- **Source data**:
________________

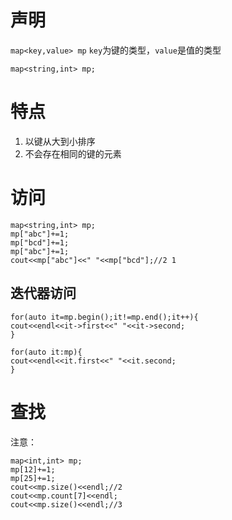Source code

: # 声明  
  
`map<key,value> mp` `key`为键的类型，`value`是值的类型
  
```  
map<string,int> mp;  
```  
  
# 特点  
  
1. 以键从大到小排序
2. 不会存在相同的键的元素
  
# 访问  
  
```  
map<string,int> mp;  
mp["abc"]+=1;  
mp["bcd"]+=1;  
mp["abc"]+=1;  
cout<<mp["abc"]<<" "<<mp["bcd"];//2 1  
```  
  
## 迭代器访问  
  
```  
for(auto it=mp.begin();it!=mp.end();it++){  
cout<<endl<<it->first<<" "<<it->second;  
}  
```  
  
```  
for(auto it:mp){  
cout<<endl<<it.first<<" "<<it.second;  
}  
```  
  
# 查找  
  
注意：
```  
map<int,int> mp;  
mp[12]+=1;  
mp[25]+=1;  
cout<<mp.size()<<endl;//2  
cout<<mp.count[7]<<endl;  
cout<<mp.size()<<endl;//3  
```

________________

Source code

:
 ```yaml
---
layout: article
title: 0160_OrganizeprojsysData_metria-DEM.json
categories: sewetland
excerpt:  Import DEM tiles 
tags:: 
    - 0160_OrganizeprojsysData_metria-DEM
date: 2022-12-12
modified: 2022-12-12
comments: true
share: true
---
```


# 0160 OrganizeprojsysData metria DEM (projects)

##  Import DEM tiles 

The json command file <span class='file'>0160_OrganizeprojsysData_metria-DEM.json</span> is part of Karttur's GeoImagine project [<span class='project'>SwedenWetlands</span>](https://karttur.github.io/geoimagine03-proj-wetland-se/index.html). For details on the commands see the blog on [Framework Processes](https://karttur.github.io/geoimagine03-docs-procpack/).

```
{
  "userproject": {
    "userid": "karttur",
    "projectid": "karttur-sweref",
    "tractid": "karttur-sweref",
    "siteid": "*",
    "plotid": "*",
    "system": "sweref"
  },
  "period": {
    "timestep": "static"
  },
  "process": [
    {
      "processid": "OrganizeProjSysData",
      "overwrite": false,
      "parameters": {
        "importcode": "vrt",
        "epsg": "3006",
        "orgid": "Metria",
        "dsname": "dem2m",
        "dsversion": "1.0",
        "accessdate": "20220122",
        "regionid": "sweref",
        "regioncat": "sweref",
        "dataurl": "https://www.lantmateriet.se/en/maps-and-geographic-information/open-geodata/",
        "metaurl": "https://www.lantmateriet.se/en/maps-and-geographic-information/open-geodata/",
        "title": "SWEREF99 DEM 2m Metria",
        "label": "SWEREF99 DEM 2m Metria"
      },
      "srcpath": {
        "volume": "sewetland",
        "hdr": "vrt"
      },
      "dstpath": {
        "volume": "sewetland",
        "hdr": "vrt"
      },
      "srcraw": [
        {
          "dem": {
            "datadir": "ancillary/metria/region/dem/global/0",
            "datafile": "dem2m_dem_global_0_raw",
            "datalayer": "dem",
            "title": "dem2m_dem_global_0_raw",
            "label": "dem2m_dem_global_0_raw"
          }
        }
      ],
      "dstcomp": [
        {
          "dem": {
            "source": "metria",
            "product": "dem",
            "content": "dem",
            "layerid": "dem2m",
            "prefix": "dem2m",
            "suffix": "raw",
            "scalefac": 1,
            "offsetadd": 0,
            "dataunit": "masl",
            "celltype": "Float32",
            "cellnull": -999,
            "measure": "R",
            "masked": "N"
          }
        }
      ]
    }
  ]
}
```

________________

- **About this task**: Please state how many lines of the data hold the string "json", with nothing else in your reply.

- **Task answer**: 2